The long-awaited foreclosure settlement for years of robo-signing, rubberstamping, and other fraudulent foreclosure practices is here, and over 40 states have signed the agreement calling for $25 billion from five major lenders (Bank of America, Wells Fargo, Citibank, Ally Financial, and JPMorgan Chase).
The deal is supposed to provide limited immunity for the banks in exchange for funds that are designated for principal write-downs, restitution payments, and mortgage loan refinancing. It also is supposed to send a loud and clear message to the banking industry that a fraudulent and error-prone foreclosure process is no longer acceptable – as well as to punish the banks with a hefty fee.
It appears, though, that the banks have adjusted for the anticipated settlement and have quietly been building their reserves for over a year to handle the financial impact.
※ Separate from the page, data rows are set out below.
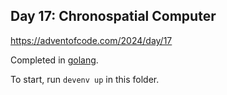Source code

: ## Day 17: Chronospatial Computer

https://adventofcode.com/2024/day/17

Completed in [golang](https://go.dev/).

To start, run `devenv up` in this folder.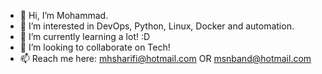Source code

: - 👋 Hi, I’m Mohammad.
- 👀 I’m interested in DevOps, Python, Linux, Docker and automation.
- 🌱 I’m currently learning a lot! :D
- 💞️ I’m looking to collaborate on Tech!
- 📫 Reach me here: mhsharifi@hotmail.com OR msnband@hotmail.com

<!---
msnband/msnband is a ✨ special ✨ repository because its `README.md` (this file) appears on your GitHub profile.
You can click the Preview link to take a look at your changes.
--->
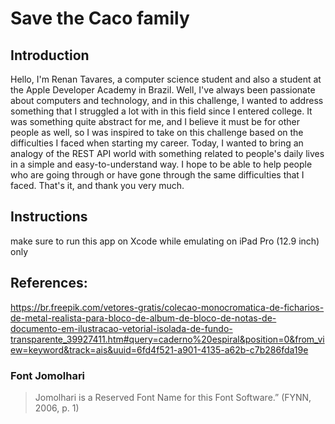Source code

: #  Save the Caco family

## Introduction

Hello, I'm Renan Tavares, a computer science student and also a student at the Apple Developer Academy in Brazil. Well, I've always been passionate about computers and technology, and in this challenge, I wanted to address something that I struggled a lot with in this field since I entered college. It was something quite abstract for me, and I believe it must be for other people as well, so I was inspired to take on this challenge based on the difficulties I faced when starting my career. Today, I wanted to bring an analogy of the REST API world with something related to people's daily lives in a simple and easy-to-understand way. I hope to be able to help people who are going through or have gone through the same difficulties that I faced. That's it, and thank you very much.

## Instructions
make sure to run this app on Xcode while emulating on iPad Pro (12.9 inch) only



## References:

https://br.freepik.com/vetores-gratis/colecao-monocromatica-de-ficharios-de-metal-realista-para-bloco-de-album-de-bloco-de-notas-de-documento-em-ilustracao-vetorial-isolada-de-fundo-transparente_39927411.htm#query=caderno%20espiral&position=0&from_view=keyword&track=ais&uuid=6fd4f521-a901-4135-a62b-c7b286fda19e


### Font Jomolhari
> Jomolhari is a Reserved Font Name for this Font Software.” (FYNN, 2006, p. 1)
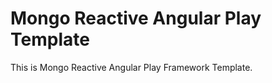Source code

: Mongo Reactive Angular Play Template 
=====  

This is Mongo Reactive Angular Play Framework Template.
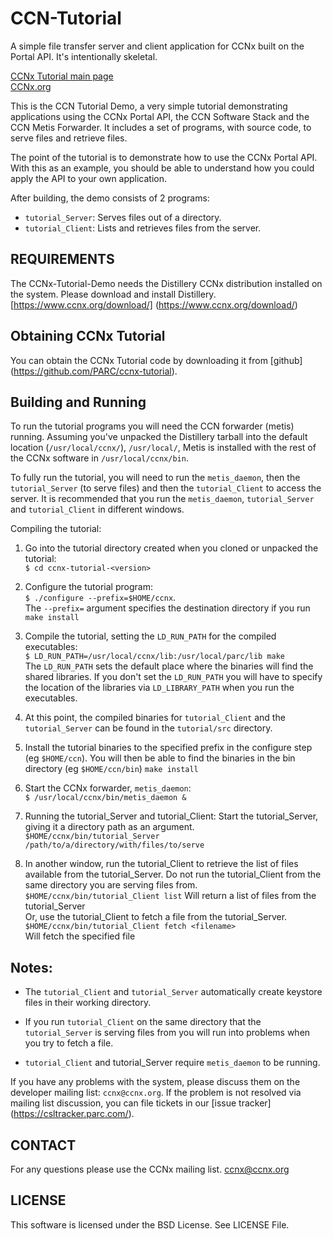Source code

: CCN-Tutorial
=================

A simple file transfer server and client application for CCNx built on the Portal API.
It's intentionally skeletal.

[CCNx Tutorial main page](https://github.com/PARC/ccnx-tutorial)   
[CCNx.org](https://www.ccnx.org/)



This is the CCN Tutorial Demo, a very simple tutorial demonstrating
applications using the CCNx Portal API, the CCN Software Stack and the CCN
Metis Forwarder. It includes a set of programs, with source code, to serve
files and retrieve files.

The point of the tutorial is to demonstrate how to use the CCNx Portal API.
With this as an example, you should be able to understand how you could apply
the API to your own application.

After building, the demo consists of 2 programs:

* `tutorial_Server`: Serves files out of a directory.
* `tutorial_Client`: Lists and retrieves files from the server.

REQUIREMENTS
------------

The CCNx-Tutorial-Demo needs the Distillery CCNx distribution installed on the
system. Please download and install Distillery. [https://www.ccnx.org/download/] (https://www.ccnx.org/download/)

Obtaining CCNx Tutorial
-----------------------

You can obtain the CCNx Tutorial code by downloading it from [github] (https://github.com/PARC/ccnx-tutorial).


Building and Running
--------------------

To run the tutorial programs you will need the CCN forwarder (metis) running.
Assuming you've unpacked the Distillery tarball into the default location
(`/usr/local/ccnx/`), `/usr/local/`, Metis is installed with the rest of the CCNx
software in `/usr/local/ccnx/bin`.

To fully run the tutorial, you will need to run the `metis_daemon`, then the
`tutorial_Server` (to serve files) and then the `tutorial_Client` to access the
server.   It is recommended that you run the `metis_daemon`, `tutorial_Server`
and `tutorial_Client` in different windows.

Compiling the tutorial:

1. Go into the tutorial directory created when you cloned or unpacked the
   tutorial:   
   `$ cd ccnx-tutorial-<version>`

2. Configure the tutorial program:  
`$ ./configure --prefix=$HOME/ccnx`.  
The `--prefix=` argument specifies the destination directory if you run
 `make install`

3. Compile the tutorial, setting the `LD_RUN_PATH` for the compiled executables:  
`$ LD_RUN_PATH=/usr/local/ccnx/lib:/usr/local/parc/lib make`  
The `LD_RUN_PATH` sets the default place where the binaries will find the shared
 libraries. If you don't set the `LD_RUN_PATH` you will have to specify the
 location of the libraries via `LD_LIBRARY_PATH` when you run the executables.

4. At this point, the compiled binaries for `tutorial_Client` and the
`tutorial_Server` can be found in the `tutorial/src` directory.

5. Install the tutorial binaries to the specified prefix in the
configure step (eg `$HOME/ccn`). You will then be able to find the binaries in
the bin directory (eg `$HOME/ccn/bin`)
`make install`

6. Start the CCNx forwarder, `metis_daemon`:  
`$ /usr/local/ccnx/bin/metis_daemon &`

7. Running the tutorial_Server and tutorial_Client:
  Start the tutorial_Server, giving it a directory path as an argument.  
  `$HOME/ccnx/bin/tutorial_Server /path/to/a/directory/with/files/to/serve`

8.  In another window, run the tutorial_Client to retrieve the list of files
  available from the tutorial_Server. Do not run the tutorial_Client from the
  same directory you are serving files from.  
 ` $HOME/ccnx/bin/tutorial_Client list ` Will return a list of files from the tutorial_Server  
  Or, use the tutorial_Client to fetch a file from the tutorial_Server. 
  `$HOME/ccnx/bin/tutorial_Client fetch <filename>`    
  Will fetch the specified file

## Notes: ##

- The `tutorial_Client` and `tutorial_Server` automatically create keystore files in
  their working directory.

- If you run `tutorial_Client` on the same directory that the `tutorial_Server` is
  serving files from you will run into problems when you try to fetch a file.

- `tutorial_Client` and tutorial_Server require `metis_daemon` to be running.


If you have any problems with the system, please discuss them on the developer 
mailing list:  `ccnx@ccnx.org`.  If the problem is not resolved via mailing list 
discussion, you can file tickets in our 
[issue tracker] (https://csltracker.parc.com/).


CONTACT
-------

For any questions please use the CCNx mailing list.  ccnx@ccnx.org


LICENSE
-------

This software is licensed under the BSD License.  See LICENSE File.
In fact, since the five banks knew the settlement was coming down the pipeline so far in advance, any payments made as a result have already been factored into past earnings – and have also been factored into the share value by investors and analysts who also knew the settlement would one day be here.
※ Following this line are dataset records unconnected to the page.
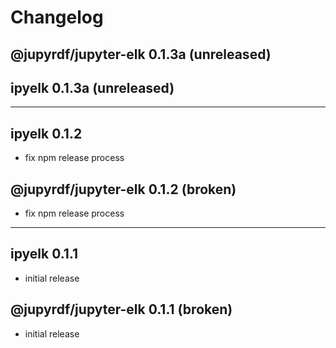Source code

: # Changelog

## @jupyrdf/jupyter-elk 0.1.3a (unreleased)

## ipyelk 0.1.3a (unreleased)

---

## ipyelk 0.1.2

- fix npm release process

## @jupyrdf/jupyter-elk 0.1.2 (broken)

- fix npm release process

---

## ipyelk 0.1.1

- initial release

## @jupyrdf/jupyter-elk 0.1.1 (broken)

- initial release
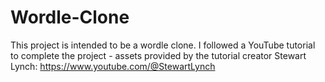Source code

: # Wordle-Clone

This project is intended to be a wordle clone. I followed a YouTube tutorial to complete the project - assets provided by the tutorial creator Stewart Lynch: https://www.youtube.com/@StewartLynch
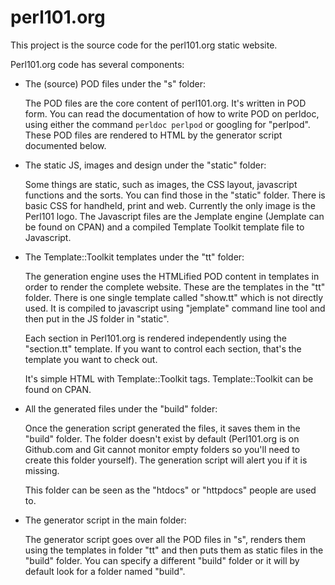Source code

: # perl101.org


This project is the source code for the perl101.org static website.

Perl101.org code has several components:

* The (source) POD files under the "s" folder:

    The POD files are the core content of perl101.org. It's written in
    POD form. You can read the documentation of how to write POD on perldoc,
    using either the command `perldoc perlpod` or googling for "perlpod".
    These POD files are rendered to HTML by the generator script documented
    below.

* The static JS, images and design under the "static" folder:

    Some things are static, such as images, the CSS layout, javascript
    functions and the sorts. You can find those in the "static" folder.
    There is basic CSS for handheld, print and web.
    Currently the only image is the Perl101 logo.
    The Javascript files are the Jemplate engine (Jemplate can be found on
    CPAN) and a compiled Template Toolkit template file to Javascript.

* The Template::Toolkit templates under the "tt" folder:

    The generation engine uses the HTMLified POD content in templates in order
    to render the complete website. These are the templates in the "tt" folder.
    There is one single template called "show.tt" which is not directly used.
    It is compiled to javascript using "jemplate" command line tool and then
    put in the JS folder in "static".

    Each section in Perl101.org is rendered independently using the
    "section.tt" template. If you want to control each section, that's the
    template you want to check out.

    It's simple HTML with Template::Toolkit tags. Template::Toolkit can be
    found on CPAN.

* All the generated files under the "build" folder:

    Once the generation script generated the files, it saves them in the
    "build" folder. The folder doesn't exist by default (Perl101.org is on
    Github.com and Git cannot monitor empty folders so you'll need to create
    this folder yourself). The generation script will alert you if it is
    missing.

    This folder can be seen as the "htdocs" or "httpdocs" people are used
    to.

* The generator script in the main folder:

    The generator script goes over all the POD files in "s", renders them using
    the templates in folder "tt" and then puts them as static files in the
    "build" folder. You can specify a different "build" folder or it will
    by default look for a folder named "build".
In essence, while current homeowners and those who fell victim to home foreclosures will receive some monetary compensation or assistance, the settlement will not fulfill one of its main purported reasons for existence: teaching the banks a lesson.
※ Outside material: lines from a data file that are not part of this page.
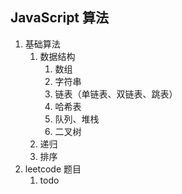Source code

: ## JavaScript 算法
1. 基础算法
   1. 数据结构
      1. 数组  
      2. 字符串
      3. 链表（单链表、双链表、跳表）
      4. 哈希表
      5. 队列、堆栈
      6. 二叉树
   2. 递归
   3. 排序
2. leetcode 题目
   1. todo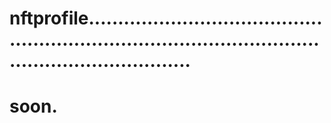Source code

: # nftprofile............................................................................................................................
# soon.
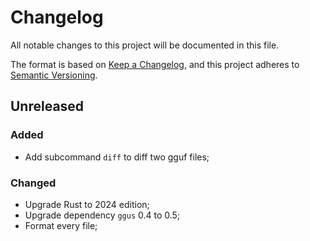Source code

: # Changelog

All notable changes to this project will be documented in this file.

The format is based on [Keep a Changelog](https://keepachangelog.com/en/1.1.0/),
and this project adheres to [Semantic Versioning](https://semver.org/spec/v2.0.0.html).

## Unreleased

### Added

- Add subcommand `diff` to diff two gguf files;

### Changed

- Upgrade Rust to 2024 edition;
- Upgrade dependency `ggus` 0.4 to 0.5;
- Format every file;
That role may have to be fulfilled by the states – at least, the handful of states that did not agree to the settlement and have yet to sign. This group is small but influential, containing California and New York along with Nevada and Delaware. Attorneys general from New York and Delaware, among others, have promised some form of investigation or probe into the foreclosure scandals of the past three years, and criminal penalties could be pursued if the investigations turn up convincing, smoking gun evidence.
Nevertheless, as it stands today the bottom lines of the big banks are relatively protected from the full impact of the settlement, mainly due to the extended timeframe. They still will have to protect themselves from future legal action associated with several high-profile cases, particularly ones involving MERS and the Securities and Exchange Commission over securitization, but as for now, they are relieved that the settlement is here to stay.